We are going to assume perfect compliance in this example. The breakfast column is our treatment. Let's now calculate the information we need for the construction of a Manski bound.

$P(Treated) = \frac{500}{1000} = 0.5$

$P(Untreated) = \frac{500}{1000} = 0.5$

In [24]:
data['breakfast'].value_counts() # Counts for treated and Untreated.

0.0    500
1.0    500
Name: breakfast, dtype: int64

Recall, that $E(Outcome) = P(Outcome)$ if the outcome is a binary variable.
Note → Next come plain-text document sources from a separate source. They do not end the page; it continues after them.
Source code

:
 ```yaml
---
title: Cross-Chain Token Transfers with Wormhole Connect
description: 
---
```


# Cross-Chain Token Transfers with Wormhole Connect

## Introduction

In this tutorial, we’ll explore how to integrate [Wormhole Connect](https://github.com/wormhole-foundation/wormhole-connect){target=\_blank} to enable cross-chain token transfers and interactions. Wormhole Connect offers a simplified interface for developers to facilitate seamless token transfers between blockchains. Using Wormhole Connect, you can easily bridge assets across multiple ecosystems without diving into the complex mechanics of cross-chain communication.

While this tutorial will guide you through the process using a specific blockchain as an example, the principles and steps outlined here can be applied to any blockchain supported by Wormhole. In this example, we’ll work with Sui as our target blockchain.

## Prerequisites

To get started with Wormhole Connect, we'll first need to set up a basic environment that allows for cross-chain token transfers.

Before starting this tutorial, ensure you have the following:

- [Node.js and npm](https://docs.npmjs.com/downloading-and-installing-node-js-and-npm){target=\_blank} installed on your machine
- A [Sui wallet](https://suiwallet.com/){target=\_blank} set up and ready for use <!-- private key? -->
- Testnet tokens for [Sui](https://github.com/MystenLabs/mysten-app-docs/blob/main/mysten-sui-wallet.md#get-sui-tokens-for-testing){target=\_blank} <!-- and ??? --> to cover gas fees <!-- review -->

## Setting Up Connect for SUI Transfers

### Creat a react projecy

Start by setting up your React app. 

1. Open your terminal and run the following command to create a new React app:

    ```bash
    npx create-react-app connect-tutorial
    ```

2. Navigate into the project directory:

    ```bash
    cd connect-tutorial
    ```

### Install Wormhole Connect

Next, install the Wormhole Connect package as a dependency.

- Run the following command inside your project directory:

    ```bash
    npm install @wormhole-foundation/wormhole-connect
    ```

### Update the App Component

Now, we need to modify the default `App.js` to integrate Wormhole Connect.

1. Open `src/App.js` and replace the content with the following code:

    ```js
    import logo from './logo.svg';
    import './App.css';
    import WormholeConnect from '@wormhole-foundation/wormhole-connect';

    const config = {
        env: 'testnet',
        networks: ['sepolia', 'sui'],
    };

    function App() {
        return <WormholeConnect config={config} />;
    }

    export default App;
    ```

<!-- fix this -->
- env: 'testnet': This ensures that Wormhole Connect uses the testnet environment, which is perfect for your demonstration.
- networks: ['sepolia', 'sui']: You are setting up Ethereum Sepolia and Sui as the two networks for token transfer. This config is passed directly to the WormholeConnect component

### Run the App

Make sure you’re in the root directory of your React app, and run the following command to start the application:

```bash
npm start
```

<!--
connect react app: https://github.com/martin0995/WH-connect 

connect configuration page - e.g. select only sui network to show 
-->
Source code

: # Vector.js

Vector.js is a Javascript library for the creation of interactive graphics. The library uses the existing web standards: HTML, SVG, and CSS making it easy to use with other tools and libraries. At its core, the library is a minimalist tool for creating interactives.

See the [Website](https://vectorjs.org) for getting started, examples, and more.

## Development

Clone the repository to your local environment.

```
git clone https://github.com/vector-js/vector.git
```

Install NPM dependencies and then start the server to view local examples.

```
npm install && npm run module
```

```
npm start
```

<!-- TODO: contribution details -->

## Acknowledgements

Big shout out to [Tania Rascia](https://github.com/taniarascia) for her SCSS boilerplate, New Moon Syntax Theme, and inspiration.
$E(Outcome) = \frac{500}{1000} = 0.5$

In [25]:
data['malnutrition'].value_counts() # Counts for Outcomes

0.0    500
1.0    500
Name: malnutrition, dtype: int64

$E(Outcome \ |\ Treated) = \frac{50}{500} = 0.1$

$E(Outcome \ |\ Untreated) = \frac{450}{500} = 0.9$

In [26]:
data[data['breakfast'] == 1.0]["malnutrition"].value_counts()

0.0    450
1.0     50
Name: malnutrition, dtype: int64

In [27]:
data[data['breakfast'] == 0.0]["malnutrition"].value_counts()

1.0    450
0.0     50
Name: malnutrition, dtype: int64

## Manski Calculation

Let's recall the notation:

- $P(Treated) = P(D=1)$

- $P(Untreated) = P(D=0)$

- $E(Outcome) = P(Y)$

- $E(Outcome \ |\ Treated) = (Y_{1i} \ |\ D=1) $

- $E(Outcome \ |\ Unreated) = (Y_{0i} \ |\ D=0) $


Furthermore, lets recall the equation for the ATE:

$\Delta ATE = E(Y_{1i}) - E(Y_{0i})$

$E(Y_{1i})$ - this is the impact on the treated

$E(Y_{0i})$ - this is the impact on the untreated

Now, let's get into the calculation required for $E(Y_{1i})$:

$E(Y_{1i}) = P(D=1) \cdot P(Y_{1i}\ |\ D = 1) + P(D=0) \cdot P(Y_{1i}\ |\ D = 0)$

Notice that the **counterfactual** expression is $P(Y_{1i}\ |\ D = 0)$ - this expression represents the expected outcome of those who were given treated, had they not actually been given treatment.

That is to say, this expresion is: What would have happened, with regards to the outcome, to those individuals in the treatment group, had they not been given treatment. This is a counterfactual as we will never observe this outcome in reality.

This is where the concept of the manski bound comes into play. Manski posits the following:

- Assume the worst possible outcome for this counterfactual. This represents the **lower bound** for $E(Y_{1i})$

- Assume the best possible outcome for this counterfactual. This represents the **upper bound** for $E(Y_{1i})$

Let's plug and chug:

$E(Y_{1i}) = (0.5)(0.1) + (0.5)P(Y_{1i}\ |\ D = 0)$

Now, we know that, $P(Y_{1i}\ |\ D = 0)$, is a probability, as such, it must be in $[0,1]$

- $E(Y_{1i})^{LB} = (0.5)(0.1) + (0.5)(0) = 0.05$

- $E(Y_{1i})^{UB} = (0.5)(0.1) + (0.5)(1) = 0.55$

Following identical logic, lets do the same for $E(Y_{0i})$:

- $E(Y_{0i})^{LB} = (0.5)(0.9) + (0.5)(0) = 0.45$

- $E(Y_{0i})^{UB} = (0.5)(0.9) + (0.5)(1) = 0.95$


Recall that the $ATE$ is a comparison between the treated and untreated groups. As such:

- $ATE^{UB} = E(Y_{1i})^{UB} - E(Y_{0i})^{LB} = (0.55) - (0.45) = 0.1$

- $ATE^{LB} = E(Y_{1i})^{LB} - E(Y_{0i})^{UB} = (0.05) - (0.95) = -0.9$


Manski Bound = $(ATE^{LB}, ATE^{UB}) = (-0.9,0.1)$

## Interpretation

From the above bound, we can say that the program could have a potential impact of reducing the probability of the outcome by 90% or increasing the probability of the outcome by 10% - or by any amount within that range.